▸ **Exercise aim**
Print the listing below verbatim, passing over each picture.

▸ **Entries provided**
--- START ---

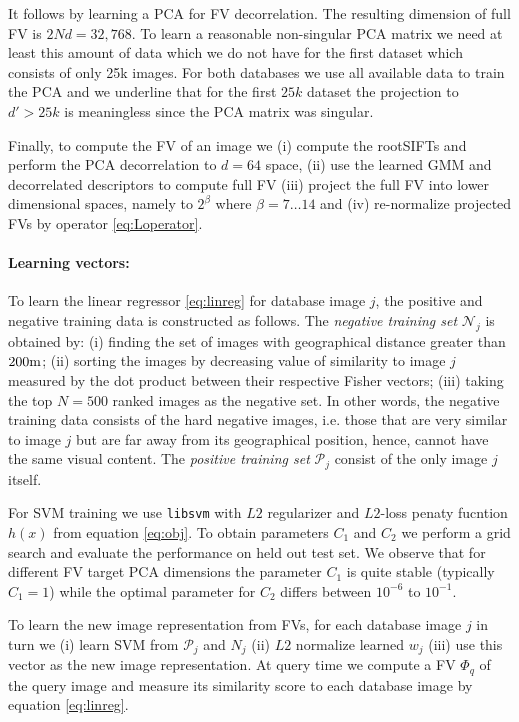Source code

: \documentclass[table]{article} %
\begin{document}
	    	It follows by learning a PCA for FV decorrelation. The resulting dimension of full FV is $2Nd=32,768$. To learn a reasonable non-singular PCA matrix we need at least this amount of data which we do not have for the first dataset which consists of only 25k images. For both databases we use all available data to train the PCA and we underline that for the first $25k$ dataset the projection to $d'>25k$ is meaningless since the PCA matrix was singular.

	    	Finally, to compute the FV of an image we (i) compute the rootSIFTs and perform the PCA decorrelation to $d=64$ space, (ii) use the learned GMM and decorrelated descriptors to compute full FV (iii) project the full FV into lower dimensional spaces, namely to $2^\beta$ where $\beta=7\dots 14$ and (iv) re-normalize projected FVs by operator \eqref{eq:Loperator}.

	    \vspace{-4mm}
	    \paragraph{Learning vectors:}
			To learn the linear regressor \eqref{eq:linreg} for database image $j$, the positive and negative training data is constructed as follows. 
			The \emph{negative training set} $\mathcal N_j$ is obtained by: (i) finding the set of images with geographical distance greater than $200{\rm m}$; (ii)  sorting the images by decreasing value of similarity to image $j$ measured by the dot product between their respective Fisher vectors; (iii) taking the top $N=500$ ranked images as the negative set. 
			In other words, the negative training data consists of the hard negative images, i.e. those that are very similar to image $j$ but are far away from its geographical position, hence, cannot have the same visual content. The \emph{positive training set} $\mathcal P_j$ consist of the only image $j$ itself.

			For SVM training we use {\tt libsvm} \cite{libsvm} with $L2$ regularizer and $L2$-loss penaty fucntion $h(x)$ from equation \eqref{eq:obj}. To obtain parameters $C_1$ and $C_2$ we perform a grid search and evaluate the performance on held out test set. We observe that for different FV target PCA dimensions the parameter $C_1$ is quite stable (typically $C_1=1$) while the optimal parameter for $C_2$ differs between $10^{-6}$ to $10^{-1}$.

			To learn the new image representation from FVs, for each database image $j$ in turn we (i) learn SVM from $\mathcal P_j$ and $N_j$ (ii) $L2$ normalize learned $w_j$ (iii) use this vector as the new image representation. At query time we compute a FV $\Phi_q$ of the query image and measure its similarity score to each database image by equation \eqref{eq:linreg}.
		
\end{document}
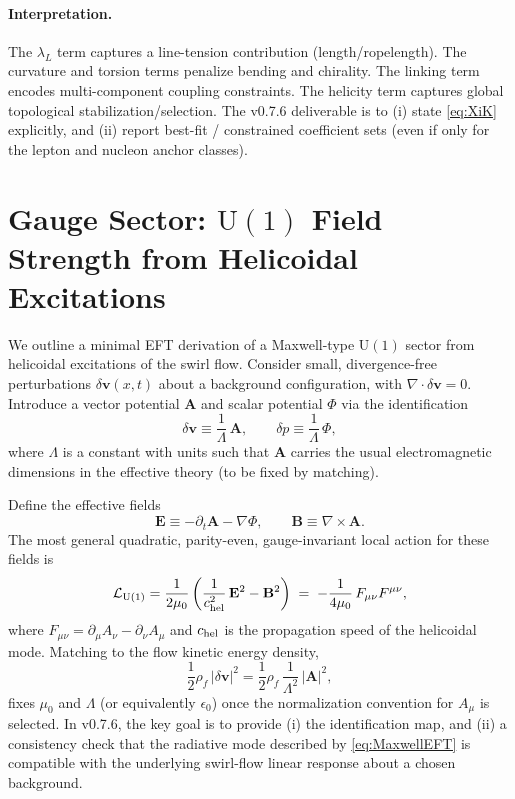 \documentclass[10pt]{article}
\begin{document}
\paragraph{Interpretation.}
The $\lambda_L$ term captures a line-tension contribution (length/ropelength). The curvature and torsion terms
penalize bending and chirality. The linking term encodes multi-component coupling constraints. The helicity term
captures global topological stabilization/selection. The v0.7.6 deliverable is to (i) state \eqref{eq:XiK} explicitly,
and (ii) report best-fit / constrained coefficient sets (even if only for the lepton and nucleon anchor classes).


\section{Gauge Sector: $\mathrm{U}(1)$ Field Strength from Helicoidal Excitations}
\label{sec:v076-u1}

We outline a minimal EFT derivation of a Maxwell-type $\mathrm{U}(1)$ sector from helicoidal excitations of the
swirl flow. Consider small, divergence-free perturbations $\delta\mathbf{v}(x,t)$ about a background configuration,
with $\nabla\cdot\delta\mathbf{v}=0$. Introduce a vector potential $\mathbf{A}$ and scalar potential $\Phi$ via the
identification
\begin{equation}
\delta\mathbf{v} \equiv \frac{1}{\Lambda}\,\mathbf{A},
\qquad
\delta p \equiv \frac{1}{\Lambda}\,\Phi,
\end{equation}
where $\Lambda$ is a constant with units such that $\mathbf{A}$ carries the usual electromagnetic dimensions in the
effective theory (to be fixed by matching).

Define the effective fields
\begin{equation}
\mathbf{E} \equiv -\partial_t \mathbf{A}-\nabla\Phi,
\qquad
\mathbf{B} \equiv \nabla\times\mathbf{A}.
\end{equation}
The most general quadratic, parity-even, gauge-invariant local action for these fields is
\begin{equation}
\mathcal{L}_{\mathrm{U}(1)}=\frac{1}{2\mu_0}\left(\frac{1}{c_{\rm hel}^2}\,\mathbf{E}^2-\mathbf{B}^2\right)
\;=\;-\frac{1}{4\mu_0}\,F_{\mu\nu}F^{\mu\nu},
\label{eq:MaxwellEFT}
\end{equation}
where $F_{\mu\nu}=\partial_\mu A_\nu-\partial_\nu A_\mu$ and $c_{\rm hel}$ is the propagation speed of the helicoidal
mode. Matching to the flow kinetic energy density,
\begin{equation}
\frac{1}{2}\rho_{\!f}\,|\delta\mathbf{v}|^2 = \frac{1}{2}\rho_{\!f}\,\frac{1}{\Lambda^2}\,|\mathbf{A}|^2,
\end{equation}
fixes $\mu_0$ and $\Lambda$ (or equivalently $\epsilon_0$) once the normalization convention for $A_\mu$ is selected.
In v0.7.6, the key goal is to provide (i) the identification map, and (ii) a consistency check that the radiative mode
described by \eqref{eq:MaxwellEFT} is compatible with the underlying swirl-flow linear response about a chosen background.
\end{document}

--- END ---

▸ **Result of this task**
Source code

: \documentclass[table]{article} %
\begin{document}
	    	It follows by learning a PCA for FV decorrelation. The resulting dimension of full FV is $2Nd=32,768$. To learn a reasonable non-singular PCA matrix we need at least this amount of data which we do not have for the first dataset which consists of only 25k images. For both databases we use all available data to train the PCA and we underline that for the first $25k$ dataset the projection to $d'>25k$ is meaningless since the PCA matrix was singular.

	    	Finally, to compute the FV of an image we (i) compute the rootSIFTs and perform the PCA decorrelation to $d=64$ space, (ii) use the learned GMM and decorrelated descriptors to compute full FV (iii) project the full FV into lower dimensional spaces, namely to $2^\beta$ where $\beta=7\dots 14$ and (iv) re-normalize projected FVs by operator \eqref{eq:Loperator}.

	    \vspace{-4mm}
	    \paragraph{Learning vectors:}
			To learn the linear regressor \eqref{eq:linreg} for database image $j$, the positive and negative training data is constructed as follows. 
			The \emph{negative training set} $\mathcal N_j$ is obtained by: (i) finding the set of images with geographical distance greater than $200{\rm m}$; (ii)  sorting the images by decreasing value of similarity to image $j$ measured by the dot product between their respective Fisher vectors; (iii) taking the top $N=500$ ranked images as the negative set. 
			In other words, the negative training data consists of the hard negative images, i.e. those that are very similar to image $j$ but are far away from its geographical position, hence, cannot have the same visual content. The \emph{positive training set} $\mathcal P_j$ consist of the only image $j$ itself.

			For SVM training we use {\tt libsvm} \cite{libsvm} with $L2$ regularizer and $L2$-loss penaty fucntion $h(x)$ from equation \eqref{eq:obj}. To obtain parameters $C_1$ and $C_2$ we perform a grid search and evaluate the performance on held out test set. We observe that for different FV target PCA dimensions the parameter $C_1$ is quite stable (typically $C_1=1$) while the optimal parameter for $C_2$ differs between $10^{-6}$ to $10^{-1}$.

			To learn the new image representation from FVs, for each database image $j$ in turn we (i) learn SVM from $\mathcal P_j$ and $N_j$ (ii) $L2$ normalize learned $w_j$ (iii) use this vector as the new image representation. At query time we compute a FV $\Phi_q$ of the query image and measure its similarity score to each database image by equation \eqref{eq:linreg}.
		
\end{document}
 \documentclass[10pt]{article}
\begin{document}
\paragraph{Interpretation.}
The $\lambda_L$ term captures a line-tension contribution (length/ropelength). The curvature and torsion terms
penalize bending and chirality. The linking term encodes multi-component coupling constraints. The helicity term
captures global topological stabilization/selection. The v0.7.6 deliverable is to (i) state \eqref{eq:XiK} explicitly,
and (ii) report best-fit / constrained coefficient sets (even if only for the lepton and nucleon anchor classes).


\section{Gauge Sector: $\mathrm{U}(1)$ Field Strength from Helicoidal Excitations}
\label{sec:v076-u1}

We outline a minimal EFT derivation of a Maxwell-type $\mathrm{U}(1)$ sector from helicoidal excitations of the
swirl flow. Consider small, divergence-free perturbations $\delta\mathbf{v}(x,t)$ about a background configuration,
with $\nabla\cdot\delta\mathbf{v}=0$. Introduce a vector potential $\mathbf{A}$ and scalar potential $\Phi$ via the
identification
\begin{equation}
\delta\mathbf{v} \equiv \frac{1}{\Lambda}\,\mathbf{A},
\qquad
\delta p \equiv \frac{1}{\Lambda}\,\Phi,
\end{equation}
where $\Lambda$ is a constant with units such that $\mathbf{A}$ carries the usual electromagnetic dimensions in the
effective theory (to be fixed by matching).

Define the effective fields
\begin{equation}
\mathbf{E} \equiv -\partial_t \mathbf{A}-\nabla\Phi,
\qquad
\mathbf{B} \equiv \nabla\times\mathbf{A}.
\end{equation}
The most general quadratic, parity-even, gauge-invariant local action for these fields is
\begin{equation}
\mathcal{L}_{\mathrm{U}(1)}=\frac{1}{2\mu_0}\left(\frac{1}{c_{\rm hel}^2}\,\mathbf{E}^2-\mathbf{B}^2\right)
\;=\;-\frac{1}{4\mu_0}\,F_{\mu\nu}F^{\mu\nu},
\label{eq:MaxwellEFT}
\end{equation}
where $F_{\mu\nu}=\partial_\mu A_\nu-\partial_\nu A_\mu$ and $c_{\rm hel}$ is the propagation speed of the helicoidal
mode. Matching to the flow kinetic energy density,
\begin{equation}
\frac{1}{2}\rho_{\!f}\,|\delta\mathbf{v}|^2 = \frac{1}{2}\rho_{\!f}\,\frac{1}{\Lambda^2}\,|\mathbf{A}|^2,
\end{equation}
fixes $\mu_0$ and $\Lambda$ (or equivalently $\epsilon_0$) once the normalization convention for $A_\mu$ is selected.
In v0.7.6, the key goal is to provide (i) the identification map, and (ii) a consistency check that the radiative mode
described by \eqref{eq:MaxwellEFT} is compatible with the underlying swirl-flow linear response about a chosen background.
\end{document}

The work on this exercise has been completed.